• Aim of the task: Copy every line from the records that holds the word "return".

Dataset excerpts:

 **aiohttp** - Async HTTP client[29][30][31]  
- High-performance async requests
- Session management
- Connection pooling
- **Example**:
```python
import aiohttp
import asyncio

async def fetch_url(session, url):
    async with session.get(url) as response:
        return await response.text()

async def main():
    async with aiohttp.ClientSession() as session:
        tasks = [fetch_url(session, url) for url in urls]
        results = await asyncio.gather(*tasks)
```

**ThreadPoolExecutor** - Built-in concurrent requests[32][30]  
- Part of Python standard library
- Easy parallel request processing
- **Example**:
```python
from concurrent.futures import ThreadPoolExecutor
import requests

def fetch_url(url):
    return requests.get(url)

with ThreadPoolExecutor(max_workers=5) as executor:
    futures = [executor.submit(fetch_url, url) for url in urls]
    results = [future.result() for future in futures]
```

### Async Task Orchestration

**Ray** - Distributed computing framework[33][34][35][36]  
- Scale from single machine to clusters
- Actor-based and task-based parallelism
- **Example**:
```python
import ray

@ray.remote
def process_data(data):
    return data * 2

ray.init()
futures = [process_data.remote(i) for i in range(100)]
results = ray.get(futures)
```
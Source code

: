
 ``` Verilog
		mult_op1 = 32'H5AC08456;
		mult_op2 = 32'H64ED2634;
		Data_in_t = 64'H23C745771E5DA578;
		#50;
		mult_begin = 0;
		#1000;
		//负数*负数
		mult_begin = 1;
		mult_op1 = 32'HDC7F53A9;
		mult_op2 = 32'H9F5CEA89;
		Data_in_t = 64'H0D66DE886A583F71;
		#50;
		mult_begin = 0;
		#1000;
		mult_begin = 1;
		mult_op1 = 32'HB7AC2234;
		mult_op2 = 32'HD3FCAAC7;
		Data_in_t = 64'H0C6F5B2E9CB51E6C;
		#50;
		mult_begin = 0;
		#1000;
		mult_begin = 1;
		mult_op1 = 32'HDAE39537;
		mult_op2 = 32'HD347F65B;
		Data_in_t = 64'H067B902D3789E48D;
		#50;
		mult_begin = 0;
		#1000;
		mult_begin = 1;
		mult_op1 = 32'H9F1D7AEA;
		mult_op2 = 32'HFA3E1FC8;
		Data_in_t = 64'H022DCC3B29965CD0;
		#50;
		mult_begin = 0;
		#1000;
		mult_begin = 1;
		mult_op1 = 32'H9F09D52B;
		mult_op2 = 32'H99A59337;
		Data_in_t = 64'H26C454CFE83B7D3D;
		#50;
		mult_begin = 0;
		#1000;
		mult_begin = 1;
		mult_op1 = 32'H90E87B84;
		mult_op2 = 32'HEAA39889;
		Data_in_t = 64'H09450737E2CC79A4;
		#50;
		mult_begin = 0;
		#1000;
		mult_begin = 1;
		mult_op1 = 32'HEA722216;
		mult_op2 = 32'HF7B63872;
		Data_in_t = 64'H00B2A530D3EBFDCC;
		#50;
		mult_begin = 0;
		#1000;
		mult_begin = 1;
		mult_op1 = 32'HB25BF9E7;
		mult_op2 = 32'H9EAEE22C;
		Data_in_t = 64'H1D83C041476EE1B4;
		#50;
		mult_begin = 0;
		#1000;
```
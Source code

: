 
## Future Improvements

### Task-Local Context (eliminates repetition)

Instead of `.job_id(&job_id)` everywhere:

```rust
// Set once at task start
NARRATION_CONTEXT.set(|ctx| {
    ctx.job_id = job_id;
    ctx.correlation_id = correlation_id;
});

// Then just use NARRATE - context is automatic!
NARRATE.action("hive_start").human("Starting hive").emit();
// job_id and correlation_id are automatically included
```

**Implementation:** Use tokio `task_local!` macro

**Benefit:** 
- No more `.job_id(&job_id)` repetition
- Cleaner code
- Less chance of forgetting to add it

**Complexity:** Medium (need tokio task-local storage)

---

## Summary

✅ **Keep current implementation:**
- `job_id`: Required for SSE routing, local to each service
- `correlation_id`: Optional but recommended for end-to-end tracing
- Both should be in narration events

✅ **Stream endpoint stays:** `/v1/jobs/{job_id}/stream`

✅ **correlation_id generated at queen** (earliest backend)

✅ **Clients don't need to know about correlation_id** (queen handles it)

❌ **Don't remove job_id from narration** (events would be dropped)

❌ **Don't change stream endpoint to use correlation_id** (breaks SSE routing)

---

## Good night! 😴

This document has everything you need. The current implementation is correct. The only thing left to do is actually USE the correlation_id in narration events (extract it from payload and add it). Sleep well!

• Response area:
        return await response.text()
    return requests.get(url)
    return data * 2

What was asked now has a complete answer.